Well there was this chart, which implies the VK2401 bled into the VK3001, which would mean it did not have sloped armor and the VK3002 designs were not impacted by previous VK2401 work.


----------



## parsifal (Aug 22, 2014)

the problem with all german tanks was the costs of production. this problem was systemic, it applied to al their tanks, but because these heavier tanks were hard for german industry to manage, they were even more expensive relative to a baseline than the smaller, light tanks they were building at the start..

Simplifying and making smaller the German tank park will always help, but it will not solve this problem. the whole heavy tank thing was a losing strategy for the germans. they couldnt field the numbers, and in the end it was the numbers that counted.

ive always subscribed to rommels opinion. after 1942, with germany on the defensive, he subscribed to the view that all tank production be abandoned and germany concentrate on AT production, both towed and self propelled. a 75mm ATG towed cost something like 12k to build, compared to a tiger 300K 9if you include all the hidden costs. An SGIII cost something like 30K. id rather forego any pretensions of attack and build 10 SGIIIs or 25 75mm ATGs than waste my money on one dodgy heavy tank, whatever its details. This was exactly how the russians defeated the germans....the germans should have won, but allowed their mania for big complicated (and expensive) things to cloud their thinking


----------



## wiking85 (Aug 22, 2014)

parsifal said:


> the problem with all german tanks was the costs of production. this problem was systemic, it applied to al their tanks, but because these heavier tanks were hard for german industry to manage, they were even more expensive relative to a baseline than the smaller, light tanks they were building at the start..
> 
> Simplifying and making smaller the German tank park will always help, but it will not solve this problem. the whole heavy tank thing was a losing strategy for the germans. they couldnt field the numbers, and in the end it was the numbers that counted.
> 
> ive always subscribed to rommels opinion. after 1942, with germany on the defensive, he subscribed to the view that all tank production be abandoned and germany concentrate on AT production, both towed and self propelled. a 75mm ATG towed cost something like 12k to build, compared to a tiger 300K 9if you include all the hidden costs. An SGIII cost something like 30K. id rather forego any pretensions of attack and build 10 SGIIIs or 25 75mm ATGs than waste my money on one dodgy heavy tank, whatever its details. This was exactly how the russians defeated the germans....the germans should have won, but allowed their mania for big complicated (and expensive) things to cloud their thinking


I've seen the opposite argued, that the Tiger tanks killed far in excess of their numbers and even losses, as something like 50% of losses were due to mechanical breakdown. They remained eminently cost effective. Sledgehammers: Strengths and Flaws of Tiger Tank Battalions in World War II: Christopher W. Wilbeck, Otto Carius, Viktor Iskrov, Ray Holt: 9780971765023: Amazon.com: Books

Now, as to the towed AT gun theory that leaves out the cost of the haulers, the fuel cost of hauling, their vulnerability to enemy artillery, of which the Soviets and Americans had obscene amounts of, and could be maneuvered around, especially in the East (not counting the effects of aircraft strikes on them either).
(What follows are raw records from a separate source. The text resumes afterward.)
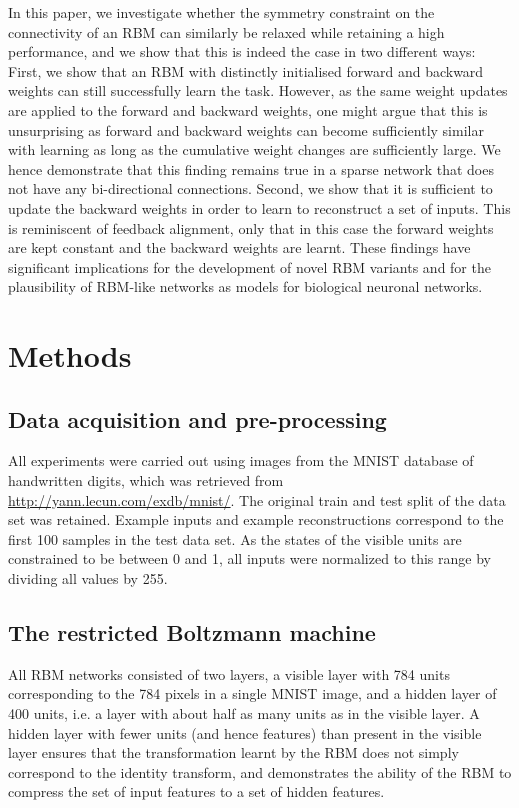 \documentclass[11pt]{article}
\begin{document}
In this paper, we investigate whether the symmetry constraint on the
connectivity of an RBM can similarly be relaxed while retaining a high
performance, and we show that this is indeed the case in two different
ways: %
First, we show that an RBM with distinctly initialised forward and
backward weights can still successfully learn the task. However, as
the same weight updates are applied to the forward and backward
weights, one might argue that this is unsurprising as forward and
backward weights can become sufficiently similar with learning as long
as the cumulative weight changes are sufficiently large. We hence
demonstrate that this finding remains true in a sparse network that
does not have any bi-directional connections. %
Second, we show that it is sufficient to update the backward weights
in order to learn to reconstruct a set of inputs. This is reminiscent
of feedback alignment, only that in this case the forward weights are
kept constant and the backward weights are learnt. %
These findings have significant implications for the development of
novel RBM variants and for the plausibility of RBM-like networks as
models for biological neuronal networks.

\section{Methods}

\subsection{Data acquisition and pre-processing}

All experiments were carried out using images from the MNIST database
of handwritten digits, which was retrieved from
\url{http://yann.lecun.com/exdb/mnist/}. The original train and test split
of the data set was retained. Example inputs and example
reconstructions correspond to the first 100 samples in the test data
set. As the states of the visible units are constrained to be between
0 and 1, all inputs were normalized to this range by dividing all
values by 255.

\subsection{The restricted Boltzmann machine}

All RBM networks consisted of two layers, a visible layer with 784
units corresponding to the 784 pixels in a single MNIST image, and a
hidden layer of 400 units, i.e. a layer with about half as many units
as in the visible layer. A hidden layer with fewer units (and hence
features) than present in the visible layer ensures that the
transformation learnt by the RBM does not simply correspond to the
identity transform, and demonstrates the ability of the RBM to
compress the set of input features to a set of hidden features.
\end{document}
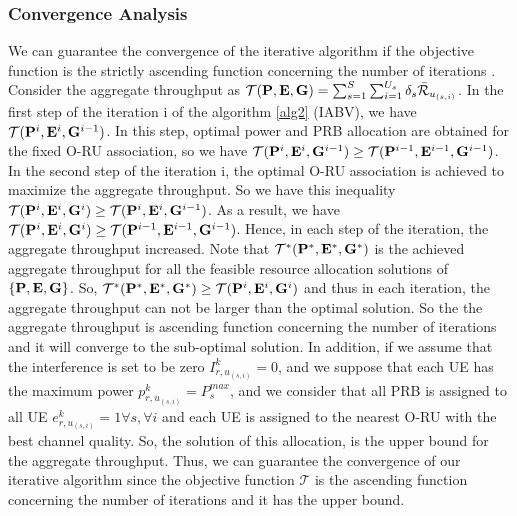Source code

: \documentclass[lettersize,journal]{IEEEtran}
\begin{document}
\subsubsection{Convergence Analysis}
We can guarantee the convergence of the iterative algorithm if the objective function is the strictly ascending function concerning the number of iterations \cite{gholipoor2020resource}.
Consider the aggregate throughput as $\mathcal{T(\bold{P},\bold{E},\bold{G})} =\sum_{s=1}^{S}\sum_{i=1}^{U_s}\delta_s \bar{\mathcal{R}}_{u_{(s,i)}}$. 
In the first step of the iteration i of the algorithm \ref{alg2} (IABV), we have $\mathcal{T}(\bold{P}^{i},\bold{E}^i,\bold{G}^{i-1})$.
In this step, optimal power and PRB allocation are obtained for the fixed O-RU association, so we have
$\mathcal{T}(\bold{P}^{i},\bold{E}^i,\bold{G}^{i-1}) \geq \mathcal{T}(\bold{P}^{i-1},\bold{E}^{i-1},\bold{G}^{i-1})$.
In the second step of the iteration i, the optimal O-RU association is achieved to maximize the aggregate throughput. So we have this inequality
$\mathcal{T}(\bold{P}^{i},\bold{E}^i,\bold{G}^{i}) \geq \mathcal{T}(\bold{P}^{i},\bold{E}^{i},\bold{G}^{i-1})$.
As a result, we have 
$\mathcal{T}(\bold{P}^{i},\bold{E}^i,\bold{G}^{i}) \geq \mathcal{T}(\bold{P}^{i-1},\bold{E}^{i-1},\bold{G}^{i-1})$.
Hence, in each step of the iteration, the aggregate throughput increased.
Note that $\mathcal{T}^*(\bold{P}^{*},\bold{E}^*,\bold{G}^{*})$ is the achieved aggregate throughput 
for all the feasible resource allocation solutions of $\{\bold{P},\bold{E},\bold{G}\}$.
So, $\mathcal{T}^*(\bold{P}^{*},\bold{E}^*,\bold{G}^{*}) \geq \mathcal{T}(\bold{P}^{i},\bold{E}^i,\bold{G}^{i})$ and thus in each iteration, the aggregate throughput can not be larger than the optimal solution.
So the the aggregate throughput is ascending function concerning the number of iterations and it will converge to the sub-optimal solution.
In addition, if we assume that the interference is set to be zero ${I}_{r,u_{(s,i)}}^{k}=0$,
and we suppose that each UE has the maximum power $p_{r,u_{(s,i)}}^k = P_{s}^{max}$,
and we consider that all PRB is assigned to all UE $e_{r,u_{(s,i)}}^k = 1 \forall s,\forall i$
and each UE is assigned to the nearest O-RU with the best channel quality. So, the solution of this allocation, is the upper bound 
for the aggregate throughput. Thus,
we can guarantee the convergence of our iterative algorithm since the objective function $\mathcal{T}$ is the ascending function concerning the number of iterations
 and it has the upper bound.
\end{document}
The Maus and Tiger II I certainly agree with as being major wastes, but the Tiger I was very cost effective. The actual price was meaningless in terms of price, given the Nazi controlled currency and ability to set prices, what mattered were material costs and man hours. The Tiger per kill was by those metrics, even with the large number of mechanical breakdowns, very effective for the cost. The Panther was less so. I personally think Germany would have been better off with lots of StuGs and Pz IVs rather than Panthers, which only became remotely reliable in March 1944. The Tiger was probably worth it compared to the VK3601, but I was curious what people thought about it being lighter and more reliable with the same gun, in effect not being a slugger, but rather a sniper.


----------



## parsifal (Aug 23, 2014)

> I've seen the opposite argued, that the Tiger tanks killed far in excess of their numbers and even losses, as something like 50% of losses were due to mechanical breakdown.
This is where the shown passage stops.